## What you will do
The expected answer is the set of lines in the data below between the line holding "1924, filho de" and the line holding "na Academia Internacional", inclusive, written out exactly.

## Supplied data
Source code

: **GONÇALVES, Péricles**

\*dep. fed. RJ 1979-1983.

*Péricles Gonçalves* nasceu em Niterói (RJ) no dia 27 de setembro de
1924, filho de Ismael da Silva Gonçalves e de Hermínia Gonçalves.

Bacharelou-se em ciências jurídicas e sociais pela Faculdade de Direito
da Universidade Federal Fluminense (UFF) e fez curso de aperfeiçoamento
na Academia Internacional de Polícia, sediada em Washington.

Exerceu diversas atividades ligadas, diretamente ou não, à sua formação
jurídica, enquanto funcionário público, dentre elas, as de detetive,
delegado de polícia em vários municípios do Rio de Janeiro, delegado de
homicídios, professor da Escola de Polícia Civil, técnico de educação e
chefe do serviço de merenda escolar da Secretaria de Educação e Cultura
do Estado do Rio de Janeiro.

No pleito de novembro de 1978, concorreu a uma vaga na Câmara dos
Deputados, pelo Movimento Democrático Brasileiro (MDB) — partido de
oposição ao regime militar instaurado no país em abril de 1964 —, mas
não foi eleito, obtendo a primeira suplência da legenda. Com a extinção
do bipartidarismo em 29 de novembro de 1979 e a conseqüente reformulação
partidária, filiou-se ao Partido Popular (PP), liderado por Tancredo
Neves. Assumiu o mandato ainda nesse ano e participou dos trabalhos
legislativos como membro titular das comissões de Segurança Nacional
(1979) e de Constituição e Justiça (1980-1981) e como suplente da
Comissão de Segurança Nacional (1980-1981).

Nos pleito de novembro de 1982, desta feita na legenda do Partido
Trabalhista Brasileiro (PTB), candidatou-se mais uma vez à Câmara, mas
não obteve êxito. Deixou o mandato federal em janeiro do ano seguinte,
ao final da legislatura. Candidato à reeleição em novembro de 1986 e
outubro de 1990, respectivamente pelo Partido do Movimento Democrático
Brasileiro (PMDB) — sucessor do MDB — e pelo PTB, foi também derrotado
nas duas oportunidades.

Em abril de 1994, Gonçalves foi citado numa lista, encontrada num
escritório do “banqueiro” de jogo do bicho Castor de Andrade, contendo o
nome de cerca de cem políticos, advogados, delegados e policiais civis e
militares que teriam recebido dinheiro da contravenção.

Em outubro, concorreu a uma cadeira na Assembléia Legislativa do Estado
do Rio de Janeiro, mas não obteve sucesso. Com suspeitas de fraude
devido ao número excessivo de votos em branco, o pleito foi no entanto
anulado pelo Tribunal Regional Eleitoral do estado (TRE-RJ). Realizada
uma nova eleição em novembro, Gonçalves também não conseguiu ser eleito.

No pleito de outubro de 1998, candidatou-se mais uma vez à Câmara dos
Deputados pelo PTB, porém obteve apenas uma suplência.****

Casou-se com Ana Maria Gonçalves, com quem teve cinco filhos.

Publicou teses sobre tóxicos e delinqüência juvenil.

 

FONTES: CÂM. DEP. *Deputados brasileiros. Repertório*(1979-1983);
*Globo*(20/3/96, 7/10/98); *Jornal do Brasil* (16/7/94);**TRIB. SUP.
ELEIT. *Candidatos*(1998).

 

--

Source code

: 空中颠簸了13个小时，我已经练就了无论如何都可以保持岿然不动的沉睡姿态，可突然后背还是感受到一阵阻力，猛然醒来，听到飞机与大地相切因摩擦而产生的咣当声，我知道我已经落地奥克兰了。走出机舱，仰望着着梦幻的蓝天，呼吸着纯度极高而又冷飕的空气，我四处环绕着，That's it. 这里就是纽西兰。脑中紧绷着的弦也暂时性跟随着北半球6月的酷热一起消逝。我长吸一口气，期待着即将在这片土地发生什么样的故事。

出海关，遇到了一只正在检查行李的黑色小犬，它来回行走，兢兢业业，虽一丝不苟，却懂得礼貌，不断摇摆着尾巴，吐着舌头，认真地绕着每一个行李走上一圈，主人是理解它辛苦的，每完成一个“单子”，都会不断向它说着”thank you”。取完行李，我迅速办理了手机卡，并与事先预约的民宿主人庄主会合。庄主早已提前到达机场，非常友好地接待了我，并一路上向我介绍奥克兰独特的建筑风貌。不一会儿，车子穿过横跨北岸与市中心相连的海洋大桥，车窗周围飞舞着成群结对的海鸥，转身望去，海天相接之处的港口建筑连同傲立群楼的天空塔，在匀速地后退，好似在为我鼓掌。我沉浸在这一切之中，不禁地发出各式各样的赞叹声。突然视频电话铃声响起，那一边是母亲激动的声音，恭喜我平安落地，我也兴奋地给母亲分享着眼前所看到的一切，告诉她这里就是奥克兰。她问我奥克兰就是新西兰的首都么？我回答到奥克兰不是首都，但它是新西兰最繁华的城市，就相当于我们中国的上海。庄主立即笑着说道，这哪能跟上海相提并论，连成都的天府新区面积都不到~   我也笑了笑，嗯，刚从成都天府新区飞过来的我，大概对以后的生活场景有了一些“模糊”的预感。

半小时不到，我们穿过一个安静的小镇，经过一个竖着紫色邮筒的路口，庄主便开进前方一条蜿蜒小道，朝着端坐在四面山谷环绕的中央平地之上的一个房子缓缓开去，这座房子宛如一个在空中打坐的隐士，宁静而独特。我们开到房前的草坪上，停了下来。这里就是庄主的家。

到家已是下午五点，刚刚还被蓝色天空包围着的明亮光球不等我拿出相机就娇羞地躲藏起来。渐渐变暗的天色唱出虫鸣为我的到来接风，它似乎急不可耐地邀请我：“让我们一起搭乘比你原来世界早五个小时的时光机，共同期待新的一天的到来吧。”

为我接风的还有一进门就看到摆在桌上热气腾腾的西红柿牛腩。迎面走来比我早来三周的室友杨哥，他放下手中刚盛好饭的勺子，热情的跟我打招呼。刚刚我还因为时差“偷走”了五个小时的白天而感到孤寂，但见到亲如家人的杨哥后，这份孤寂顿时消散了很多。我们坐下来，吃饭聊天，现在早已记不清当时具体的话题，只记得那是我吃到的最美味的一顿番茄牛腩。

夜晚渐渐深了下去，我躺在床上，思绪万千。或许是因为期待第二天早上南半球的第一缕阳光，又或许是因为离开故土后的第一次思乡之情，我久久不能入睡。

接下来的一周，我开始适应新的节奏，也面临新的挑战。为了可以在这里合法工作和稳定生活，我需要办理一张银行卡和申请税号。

## Expected answer
1924, filho de Ismael da Silva Gonçalves e de Hermínia Gonçalves.

Bacharelou-se em ciências jurídicas e sociais pela Faculdade de Direito
da Universidade Federal Fluminense (UFF) e fez curso de aperfeiçoamento
na Academia Internacional de Polícia, sediada em Washington.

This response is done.